» **Task prompt**
Each line from the beginning of the data below through the line containing "1. **Enhanced Security**: Verification" should be repeated exactly, please.

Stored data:

◆ ◆ ◆ ◆ ◆ ◆ ◆

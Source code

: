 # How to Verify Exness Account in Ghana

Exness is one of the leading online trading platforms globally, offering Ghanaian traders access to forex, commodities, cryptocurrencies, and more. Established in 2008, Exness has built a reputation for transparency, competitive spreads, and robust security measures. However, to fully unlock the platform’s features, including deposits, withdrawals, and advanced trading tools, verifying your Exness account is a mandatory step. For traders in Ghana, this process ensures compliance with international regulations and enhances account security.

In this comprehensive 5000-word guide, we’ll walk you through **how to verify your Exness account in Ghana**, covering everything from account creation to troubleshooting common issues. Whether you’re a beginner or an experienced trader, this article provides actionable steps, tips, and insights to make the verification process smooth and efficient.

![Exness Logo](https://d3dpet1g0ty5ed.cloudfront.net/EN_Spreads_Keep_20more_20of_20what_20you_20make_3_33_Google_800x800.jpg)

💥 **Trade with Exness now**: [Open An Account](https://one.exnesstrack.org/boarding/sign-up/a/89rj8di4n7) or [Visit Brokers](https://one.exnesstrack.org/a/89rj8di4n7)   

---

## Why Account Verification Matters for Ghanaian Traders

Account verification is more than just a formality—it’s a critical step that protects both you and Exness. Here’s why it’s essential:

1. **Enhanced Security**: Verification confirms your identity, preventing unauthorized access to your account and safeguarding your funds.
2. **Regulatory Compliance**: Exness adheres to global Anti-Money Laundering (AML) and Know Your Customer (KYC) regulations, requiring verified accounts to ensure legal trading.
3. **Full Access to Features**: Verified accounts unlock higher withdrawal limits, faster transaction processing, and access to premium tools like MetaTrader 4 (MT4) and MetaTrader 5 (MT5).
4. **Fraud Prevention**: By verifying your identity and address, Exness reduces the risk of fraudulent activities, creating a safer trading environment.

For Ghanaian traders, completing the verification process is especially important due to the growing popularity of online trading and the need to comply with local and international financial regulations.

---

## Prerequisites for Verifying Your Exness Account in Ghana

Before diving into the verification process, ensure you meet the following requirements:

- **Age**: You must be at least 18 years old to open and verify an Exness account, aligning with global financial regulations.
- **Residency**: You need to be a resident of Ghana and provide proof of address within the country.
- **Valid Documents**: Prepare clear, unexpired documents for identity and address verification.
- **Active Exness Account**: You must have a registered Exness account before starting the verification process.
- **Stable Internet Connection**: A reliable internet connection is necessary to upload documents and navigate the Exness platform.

◆ ◆ ◆ ◆ ◆ ◆ ◆

» **Solution to this problem**
Source code

: # How to Verify Exness Account in Ghana

Exness is one of the leading online trading platforms globally, offering Ghanaian traders access to forex, commodities, cryptocurrencies, and more. Established in 2008, Exness has built a reputation for transparency, competitive spreads, and robust security measures. However, to fully unlock the platform’s features, including deposits, withdrawals, and advanced trading tools, verifying your Exness account is a mandatory step. For traders in Ghana, this process ensures compliance with international regulations and enhances account security.

In this comprehensive 5000-word guide, we’ll walk you through **how to verify your Exness account in Ghana**, covering everything from account creation to troubleshooting common issues. Whether you’re a beginner or an experienced trader, this article provides actionable steps, tips, and insights to make the verification process smooth and efficient.

![Exness Logo](https://d3dpet1g0ty5ed.cloudfront.net/EN_Spreads_Keep_20more_20of_20what_20you_20make_3_33_Google_800x800.jpg)

💥 **Trade with Exness now**: [Open An Account](https://one.exnesstrack.org/boarding/sign-up/a/89rj8di4n7) or [Visit Brokers](https://one.exnesstrack.org/a/89rj8di4n7)   

---

## Why Account Verification Matters for Ghanaian Traders

Account verification is more than just a formality—it’s a critical step that protects both you and Exness. Here’s why it’s essential:

1. **Enhanced Security**: Verification confirms your identity, preventing unauthorized access to your account and safeguarding your funds.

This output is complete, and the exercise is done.